3. Perusahaan main-main
Akar masalah defisit BPJS Kesehatan lainnya ialah ditemukannya upaya perusahaan mengakali iuran BPJS Kesehatan.
Saat ini perusahaan yang sudah mendaftar sebagai peserta berkewajiban membayarkan 4 persen dari 5 persen dari gaji pokok karyawan untuk iuran BPJS Kesehatan.
Agar bayar iuran yang lebih kecil, perusahaan melaporan jumlah karyawan lebih kecil dari jumlah sebenarnya kepada BPJS Kesehatan.

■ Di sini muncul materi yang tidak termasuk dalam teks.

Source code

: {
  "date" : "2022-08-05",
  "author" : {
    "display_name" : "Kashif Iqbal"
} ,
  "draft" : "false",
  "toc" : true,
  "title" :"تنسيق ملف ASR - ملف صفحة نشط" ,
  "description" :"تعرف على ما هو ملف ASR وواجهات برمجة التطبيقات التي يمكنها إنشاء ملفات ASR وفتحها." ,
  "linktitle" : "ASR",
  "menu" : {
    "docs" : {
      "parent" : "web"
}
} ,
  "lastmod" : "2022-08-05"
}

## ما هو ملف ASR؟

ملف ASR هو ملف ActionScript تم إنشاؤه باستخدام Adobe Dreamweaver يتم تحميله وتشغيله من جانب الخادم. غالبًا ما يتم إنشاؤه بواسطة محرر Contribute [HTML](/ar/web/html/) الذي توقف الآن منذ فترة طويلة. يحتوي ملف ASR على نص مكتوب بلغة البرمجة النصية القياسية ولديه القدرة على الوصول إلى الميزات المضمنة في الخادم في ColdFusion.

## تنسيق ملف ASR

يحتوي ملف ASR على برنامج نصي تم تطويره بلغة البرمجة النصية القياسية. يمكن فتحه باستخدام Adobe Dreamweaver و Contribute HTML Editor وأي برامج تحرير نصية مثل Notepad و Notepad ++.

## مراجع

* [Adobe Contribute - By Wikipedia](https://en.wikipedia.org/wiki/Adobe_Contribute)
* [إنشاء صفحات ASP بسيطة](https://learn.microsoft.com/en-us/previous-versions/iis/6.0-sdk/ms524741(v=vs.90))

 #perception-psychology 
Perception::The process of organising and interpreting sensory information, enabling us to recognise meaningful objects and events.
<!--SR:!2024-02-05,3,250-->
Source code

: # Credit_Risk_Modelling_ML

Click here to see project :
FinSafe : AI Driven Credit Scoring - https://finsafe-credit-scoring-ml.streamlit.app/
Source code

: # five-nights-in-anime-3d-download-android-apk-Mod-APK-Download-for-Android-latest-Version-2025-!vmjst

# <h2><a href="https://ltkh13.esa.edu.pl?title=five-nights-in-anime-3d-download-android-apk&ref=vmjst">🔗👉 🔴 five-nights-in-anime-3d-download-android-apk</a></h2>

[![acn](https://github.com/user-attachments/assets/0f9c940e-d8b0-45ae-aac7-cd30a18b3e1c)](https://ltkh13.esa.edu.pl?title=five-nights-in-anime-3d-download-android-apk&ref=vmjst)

Selain itu, ada juga perusahaan yang sudah terdaftar di BPJS Kesehatan tetapi melaporkan gaji karyawan lebih kecil dari yang dibayarkan.
Tujuannya sama, yakni untuk mengurangi beban perusahaan di dalam membayarkan kewajiban, baik dari sisi badan usaha maupun pegawai.

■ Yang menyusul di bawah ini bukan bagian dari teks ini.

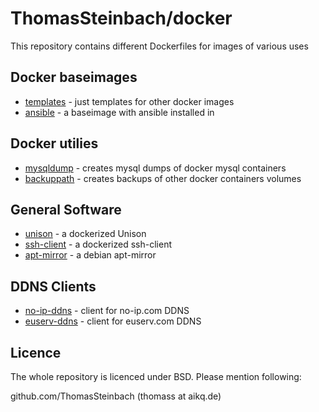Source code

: ThomasSteinbach/docker
======================

This repository contains different Dockerfiles for images of various uses

Docker baseimages
-----------------

* [templates](templates) - just templates for other docker images
* [ansible](ansible) - a baseimage with ansible installed in

Docker utilies
--------------

* [mysqldump](mysqldump) - creates mysql dumps of docker mysql containers
* [backuppath](backuppath) - creates backups of other docker containers volumes

General Software
------------------

* [unison](unison) - a dockerized Unison
* [ssh-client](ssh-client) - a dockerized ssh-client
* [apt-mirror](apt-mirror) - a debian apt-mirror

DDNS Clients
------------

* [no-ip-ddns](no-ip-ddns) - client for no-ip.com DDNS
* [euserv-ddns](euserv-ddns) - client for euserv.com DDNS

Licence
-------

The whole repository is licenced under BSD. Please mention following:

github.com/ThomasSteinbach (thomass at aikq.de)
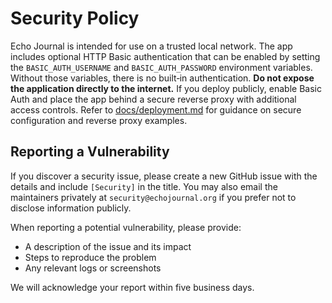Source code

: # Security Policy

Echo Journal is intended for use on a trusted local network. The app includes
optional HTTP Basic authentication that can be enabled by setting the
`BASIC_AUTH_USERNAME` and `BASIC_AUTH_PASSWORD` environment variables. Without
those variables, there is no built‑in authentication. **Do not expose the
application directly to the internet.** If you deploy publicly, enable Basic
Auth and place the app behind a secure reverse proxy with additional access
controls. Refer to [docs/deployment.md](docs/deployment.md) for guidance on
secure configuration and reverse proxy examples.

## Reporting a Vulnerability

If you discover a security issue, please create a new GitHub issue with the
details and include `[Security]` in the title. You may also email the
maintainers privately at `security@echojournal.org` if you prefer not to disclose
information publicly.

When reporting a potential vulnerability, please provide:

- A description of the issue and its impact
- Steps to reproduce the problem
- Any relevant logs or screenshots

We will acknowledge your report within five business days.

Baca: Defisit BPJS Kesehatan Terus Membengkak, Menkeu Sri Mulyani Diminta Lebih Cekatan Siapkan Talangan
4. Peserta aktif rendah
Audit BPKP juga menemukan bahwa tingkat kepesertaan aktif dari pekerja bukan penerima upah masih rendah, yaitu 53,7 persen. BPJS berjanji angka itu ke 60 persen.
5. Data tidak valid
Akar masalah selanjutnya ialah validitas dan integritas data BPJS Kesehatan. Hal ini disebabkan perpindahan sistem Akses, Jamkesda, dan Jamkesmas ke BPJS Kesehatan.
BPKP menemukan ada peserta yang harusnya tidak masuk sistem BPJS Kesehatan justru masuk ke dalam sistem. Selain itu, ditemukan juga peserta yang tidak memiliki NIK, bahkan nama ganda.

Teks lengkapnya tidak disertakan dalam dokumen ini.